Several local Muslims said fasting reminds them of the suffering of the poor and teaches them about humility, patience and spirituality. It’s also a time to ask forgiveness for sins.

“To me, it’s that spiritual element, where you look at the fact that there are poor people in Philadelphia and around the world, and you start to feel what they feel,” said Rugiatu Conteh, a spokeswoman for the Philadelphia chapter of the Council on American Islamic Relations.

But because Ramadan came in August this year, the days are longer than in years when Ramadan comes in winter. Muslims use a lunar calendar, with shorter months than the standard calendar, and the first day of Ramadan comes about 11 days earlier each year.

At Hanan’s House of Pita, a vending cart at 38th and Walnut streets in West Philadelphia, Hanan Hasan was busy filling lunch orders last week for students and others at her cart located near the University of Pennsylvania.

“Today was very nice,” Hasan said on a blessedly cloudy day. But the two days before were extremely hot “and I can’t drink, I can’t eat.”

Still, she doesn’t think of eating. Hasan grew up in Jordan and said, like many Muslims, she started fasting as a child.

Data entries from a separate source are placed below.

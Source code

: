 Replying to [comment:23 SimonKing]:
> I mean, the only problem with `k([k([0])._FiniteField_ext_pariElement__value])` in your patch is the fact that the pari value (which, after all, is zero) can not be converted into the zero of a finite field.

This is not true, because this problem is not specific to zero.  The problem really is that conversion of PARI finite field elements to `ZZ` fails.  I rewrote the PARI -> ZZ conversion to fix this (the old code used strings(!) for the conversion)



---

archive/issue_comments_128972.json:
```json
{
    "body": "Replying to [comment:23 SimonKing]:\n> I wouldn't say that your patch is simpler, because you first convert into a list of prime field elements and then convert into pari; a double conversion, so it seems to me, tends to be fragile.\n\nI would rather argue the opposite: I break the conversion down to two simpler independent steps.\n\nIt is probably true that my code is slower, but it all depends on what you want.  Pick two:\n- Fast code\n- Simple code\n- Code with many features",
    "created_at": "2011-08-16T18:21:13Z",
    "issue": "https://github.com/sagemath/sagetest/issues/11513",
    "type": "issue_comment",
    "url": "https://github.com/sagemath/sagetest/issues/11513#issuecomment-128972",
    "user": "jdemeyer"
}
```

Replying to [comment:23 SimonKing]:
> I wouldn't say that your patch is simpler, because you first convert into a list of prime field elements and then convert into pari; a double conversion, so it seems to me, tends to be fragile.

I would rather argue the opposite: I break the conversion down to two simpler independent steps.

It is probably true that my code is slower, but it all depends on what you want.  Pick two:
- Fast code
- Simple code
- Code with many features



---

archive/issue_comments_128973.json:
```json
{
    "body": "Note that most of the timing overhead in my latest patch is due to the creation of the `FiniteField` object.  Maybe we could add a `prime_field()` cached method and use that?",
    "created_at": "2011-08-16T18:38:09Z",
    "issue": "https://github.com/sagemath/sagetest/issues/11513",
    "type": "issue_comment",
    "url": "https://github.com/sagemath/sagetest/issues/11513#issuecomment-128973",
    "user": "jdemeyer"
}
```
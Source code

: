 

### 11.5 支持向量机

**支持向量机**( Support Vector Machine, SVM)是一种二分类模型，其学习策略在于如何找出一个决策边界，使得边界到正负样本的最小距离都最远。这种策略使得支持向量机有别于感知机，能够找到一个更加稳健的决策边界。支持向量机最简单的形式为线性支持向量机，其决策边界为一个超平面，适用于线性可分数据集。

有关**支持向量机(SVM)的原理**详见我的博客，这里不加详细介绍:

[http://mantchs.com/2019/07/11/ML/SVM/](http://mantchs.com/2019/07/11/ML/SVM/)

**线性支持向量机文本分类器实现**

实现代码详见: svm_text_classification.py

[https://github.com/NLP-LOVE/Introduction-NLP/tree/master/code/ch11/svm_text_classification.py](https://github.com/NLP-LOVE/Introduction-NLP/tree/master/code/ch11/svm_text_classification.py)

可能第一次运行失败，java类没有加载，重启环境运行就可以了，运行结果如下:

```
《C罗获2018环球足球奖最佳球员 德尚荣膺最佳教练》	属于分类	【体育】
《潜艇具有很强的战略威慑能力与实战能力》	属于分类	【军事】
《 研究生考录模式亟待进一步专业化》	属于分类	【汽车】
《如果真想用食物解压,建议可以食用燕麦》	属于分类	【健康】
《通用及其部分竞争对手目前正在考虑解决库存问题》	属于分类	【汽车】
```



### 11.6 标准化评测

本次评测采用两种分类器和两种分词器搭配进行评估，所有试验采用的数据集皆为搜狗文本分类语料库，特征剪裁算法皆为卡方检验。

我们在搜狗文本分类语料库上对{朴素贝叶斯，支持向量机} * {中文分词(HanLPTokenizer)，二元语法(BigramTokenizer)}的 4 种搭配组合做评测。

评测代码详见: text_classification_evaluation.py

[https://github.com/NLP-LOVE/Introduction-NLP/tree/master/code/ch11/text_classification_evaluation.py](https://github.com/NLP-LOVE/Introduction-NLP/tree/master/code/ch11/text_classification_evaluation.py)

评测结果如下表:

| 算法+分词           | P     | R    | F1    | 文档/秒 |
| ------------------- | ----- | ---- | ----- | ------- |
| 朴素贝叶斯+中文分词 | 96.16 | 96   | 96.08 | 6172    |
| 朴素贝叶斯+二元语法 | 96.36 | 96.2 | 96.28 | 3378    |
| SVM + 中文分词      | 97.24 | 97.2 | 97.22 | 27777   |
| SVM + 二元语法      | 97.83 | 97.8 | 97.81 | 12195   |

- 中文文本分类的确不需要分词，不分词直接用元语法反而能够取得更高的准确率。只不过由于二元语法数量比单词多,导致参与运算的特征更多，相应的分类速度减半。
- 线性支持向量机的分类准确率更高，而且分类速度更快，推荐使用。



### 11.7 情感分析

“I have fasted all my life,” she said. “Everyone around you is fasting. My niece in Chicago, she’s only eight years old, and she is fasting this year.”

A young American-born Muslim, who is in culinary school, said that even though he fasts while cooking with classmates all day, fasting is not a problem because he’s been doing it since he converted to Islam 16 years ago.

The young man, 35, who asked that his name not be used, said outside his Germantown mosque that his classmates needlessly apologize when they sit down to eat what they’ve cooked.

“They always say, ‘Excuse me for eating in front of you,’ ” he said. “I tell them, ‘It’s OK. It’s not hard for me.’ ”

At the Almadenah Meat Market and Asalam Restaurant, two adjacent stores in a shopping center at Germantown and Wister avenues, owner Abdul Haj said that business in the market actually increases during Ramadan.

At the restaurant, which serves pizza, sandwiches and other food, the business he loses while Muslims are fasting during the day just moves later and things pick up at night. “People come to break the fast here,” said Haj, a Palestinian.

“Business always gets better during Ramadan,” said his nephew Osama Haj, who works in the meat market. “When you’re hungry [all day], people buy more food.”

Asid, the pizza shop owner, has owned his restaurant at 4th and Queen streets for 20 years.

Asid’s wife, who didn’t want her name published, said she hasn’t wanted to eat, but she has felt thirsty.

“For me, it is hard,” she said. “It is so hot and I cannot drink.”

But Asid said that even though he works around food all day, “I don’t think twice about eating.

“The food is nothing,” he said. “It is about spirituality. It is about having a clean mind and a clean body. Ramadan is a gift. If you’re honest and truly fasting for the right reasons, after the month is over, you will be a better person.”